After the demonstration, the demonstrators were driven in buses to Pul-i Charkhi, at the outskirts of Kabul. The buses stopped at the Pul-i Charkhi mass grave site: An old trench, marked with a few flags at the middle of a dusty field in between a mountain, a new road construction and a small mud hut community. As has been reported by the Afghanistan Justice Project (AJP), thousands of the dissidents to the Khalq leadership’s ‘reform’ agenda were detained in Pul-i Charkhi prison and an unknown number of these were executed and dumped in the trench. One of the participants of the commemoration ceremony, a teacher, told us that he believes that one of his colleagues was buried here. He explained that his colleague had been detained – and then executed – because he had been praying. We asked him, whether commemoration was important and what he, as a teacher, believed was important to ensure that the young generation learns the truth about the conflict. ‘Documentation and truth-telling’ he told us. According to him, many of Afghanistan’s youth, only learn about the conflict from the perspective of the faction that their fathers and families have belonged to. They learn a biased history – one that often makes hatred part of their heritage.

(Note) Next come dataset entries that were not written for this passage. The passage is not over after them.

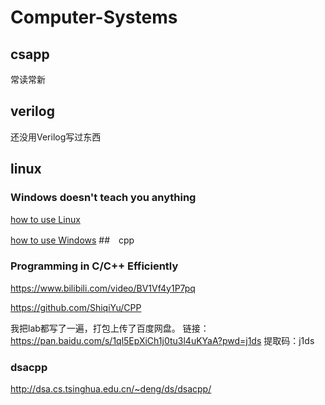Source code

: # Computer-Systems
## csapp
常读常新
## verilog
还没用Verilog写过东西
## linux
### Windows doesn't teach you anything
[how to use Linux](./files/how%20to%20use%20Linux.md)

[how to use Windows](./files/how%20to%20use%20Windows.md)
##　cpp
### Programming in C/C++ Efficiently
https://www.bilibili.com/video/BV1Vf4y1P7pq

https://github.com/ShiqiYu/CPP

我把lab都写了一遍，打包上传了百度网盘。
链接：https://pan.baidu.com/s/1ql5EpXiCh1j0tu3l4uKYaA?pwd=j1ds 
提取码：j1ds 
### dsacpp
http://dsa.cs.tsinghua.edu.cn/~deng/ds/dsacpp/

At the commemoration ceremony, victims from different parts of Afghanistan told what they or their families had suffered: A man spoke about his arrest and the torture he suffered under the Communist regime in Kunduz province and that he some of his fellow prisoners ended up in this – or similar mass graves. A woman spoke about how her husband, when he was only 20 years old and a student at the Engineering Faculty at Kabul University, had been arrested by the Communist regime and disappeared. She had not heard from her husband since the arrest, and believed that he was buried in one of the mass graves. A representative from the Ministry of Defense also attended the ceremony, and spoke with conviction about his own and his losses during the conflict. However, here again the audience was missing, besides the participants in the demonstration – and a few contractors from the nearby road construction – few had ventured out to the Pul-i Charkhi mass grave. There was one exception though, national media was there. Several Afghan television and radio channels and also some print media had come to Pul-i Charkhi and reported from the event.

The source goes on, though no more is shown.